But job growth is being drawn against a dwindling supply of labor. Those actively looking for work fell nearly 300,000 to 6.520 million for an unemployment rate of 4.1 percent, the lowest in 17 years. When also including those not actively looking but wanting a job, the number moves to only 11.750 million which is a 10-year low. The return of discouraged workers may have run its course as the participation rate fell a steep 4 tenths to 62.7 percent, suggesting those who wanted to come back may already be back.
The laws of economics are clear. The more scarce workers become, the greater the wages that employers will have to pay to fill positions. But this law has been in abeyance during the expansion though definite hints of it appeared in both July and September when average hourly earnings, which are also part of the employment report, posted expansion highs. But October's result was fractionally negative as seen in the graph and moves the monthly trendline from slightly higher to roughly flat.

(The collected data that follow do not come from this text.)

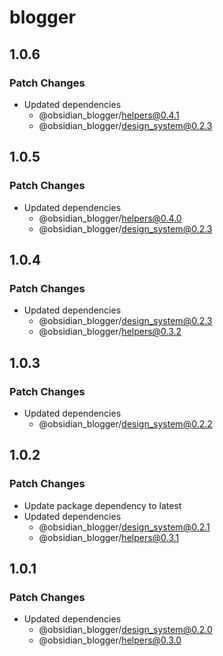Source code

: # blogger

## 1.0.6

### Patch Changes

- Updated dependencies
    - @obsidian_blogger/helpers@0.4.1
    - @obsidian_blogger/design_system@0.2.3

## 1.0.5

### Patch Changes

- Updated dependencies
    - @obsidian_blogger/helpers@0.4.0
    - @obsidian_blogger/design_system@0.2.3

## 1.0.4

### Patch Changes

- Updated dependencies
    - @obsidian_blogger/design_system@0.2.3
    - @obsidian_blogger/helpers@0.3.2

## 1.0.3

### Patch Changes

- Updated dependencies
    - @obsidian_blogger/design_system@0.2.2

## 1.0.2

### Patch Changes

- Update package dependency to latest
- Updated dependencies
    - @obsidian_blogger/design_system@0.2.1
    - @obsidian_blogger/helpers@0.3.1

## 1.0.1

### Patch Changes

- Updated dependencies
    - @obsidian_blogger/design_system@0.2.0
    - @obsidian_blogger/helpers@0.3.0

The year-on-year trend for wages is likewise flat after September's 2.8 percent rate faded to 2.4 percent in October for the lowest result since February 2016. Wage inflation is a pivotal swing factor and its lack of acceleration won't be passing through to overall prices. The graph tracks wages against the core PCE index which is the Fed's main inflation gauge, one that keeps trending lower. This will encourage policy doves at the Fed, those more concerned about jobs than inflation, to go easy on stimulus withdrawal.
But another Fed favorite is the employment cost index (ECI) which looks at wage pressures from the perspective of the employer. The ECI supports policy hawks with the yearly rate rising to 2.5 percent in the third quarter for its hottest showing since first-quarter 2015. If wage inflation finally does erupt, the ECI together with the September and July showings for average hourly earnings will have offered the first evidence. The ECI tracks wages and benefits with both balanced at roughly 2.5 percent.
To widen our wage look let's turn to the most inclusive indication on income which is personal income. This includes wages and benefits and also income from other sources including rent and financial transactions. Yearly growth, at 3 percent in September, has been struggling the past several years and has been below spending for nearly 2 years straight. If income keeps lagging, spending would appear certain to slow. Yet if income suddenly jumps, then spending could get an overheated boost.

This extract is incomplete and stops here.